Like twins with their own private language, graceful and solemn as academics one instant, laughing like unintelligible small children the next, their English interlaced with foreign phrases that sound like Chinese. Inseparable as twins, too.

Hermione does not know what they are: muggle, wizard, or perhaps something else entirely.

There is genius here; she is familiar with that. But there is also a prickling sensation, frustratingly new and unexplainable, a warmth spreading through her body like a merry fire after a night in the frozen cold. Everything seems to thaw between their voices and their presence.

When she finally summons the courage to speak to them - Who are you? Where am I? How did I come to be here? – only belatedly aware of her barrage of questions, the boy (a young man, really) stares open-mouthed, stunned and horrified. His sister is merely intrigued, her brown eyes large as saucers.

"I'm River. This is Simon, wo gege. Fuqin bought you at auction two weeks ago. This is our library, Simon's and mine. You used to be in the dining room but muqin said she couldn't eat with your watching.

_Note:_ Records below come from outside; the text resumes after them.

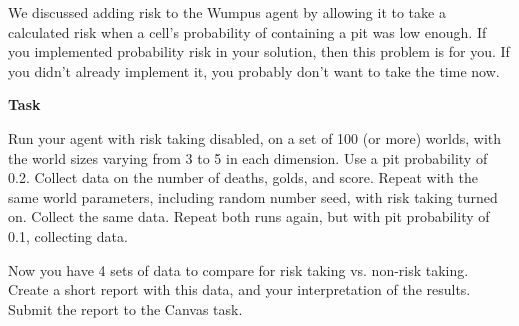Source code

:\begin{problem}{25}

  We discussed adding risk to the Wumpus agent by
  allowing it to take a calculated risk when a cell's
  probability of containing a pit was low enough.
  If you implemented probability risk in your solution,
  then this problem is for you.  If you didn't already
  implement it, you probably don't want to take the time
  now.
  
  \vspace{.1in}
  \textbf{Task}
  
  Run your agent with risk taking disabled, on a set of
  100 (or more) worlds, with the world sizes varying from
  3 to 5 in each dimension.  Use a pit probability of 0.2.
  Collect data on the number of deaths, golds, and score.
  Repeat with the same world parameters, including random number seed,
  with risk taking turned on.  Collect the same data.
  Repeat both runs again, but with pit probability of 0.1, collecting data.

  Now you have 4 sets of data to compare for risk taking vs. non-risk taking.
  Create a short report with this data, and your interpretation of the
  results.  Submit the report to the Canvas task.

\end{problem}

Have you always been able to talk?"

"Why, I…"

Hermione stops. After a moment's thought she is forced to admit:

"No, River. Actually, I have not talked for some time." Asking a quick blessing from Merlin under her breath, Hermione gives caution up to the wind (pictorially speaking, as the sea breeze in her canvas has started to stir again, bringing with it the long absent smell of salt and linseed oil) and begins to tell them about what she is, the world she left behind, and why.


Afterwards, River turns to her still startled brother with a look of triumph.

"The 'third eye', wo'de pigou. I told you there was a logical explanation."

"River here," Simon explains to Hermione with what was either a touch of apology or embarrassment, "can read people's minds."

"I see," says Hermione.

A painting holds the commitments of the once-living person it depicts, however the world outside may alter. Alasdair Gage, centuries ago, aware of this, chose Hermione the campaigner for werewolf rights, Hermione the British Ambassador to the Transylvanian wizarding community, and most especially, Hermione the Headmistress of Hogwarts School of Witchcraft and Wizardry, to cross the galaxies with his small expedition.

Now, as she looks over the two restless, eager teenagers, the background of the room comes into focus, acquiring detail and rich, exotic colour, almost like a painting itself – revealing an array of odd-shaped illuminated screens and dark bookshelves, but no wands, or any other charmed objects.

There is magic here, Alasdair. It is weak, so weak, the magic of a world just bringing itself out of inertness and chaos, but I have found it.

It is clear to Hermione what has to be done.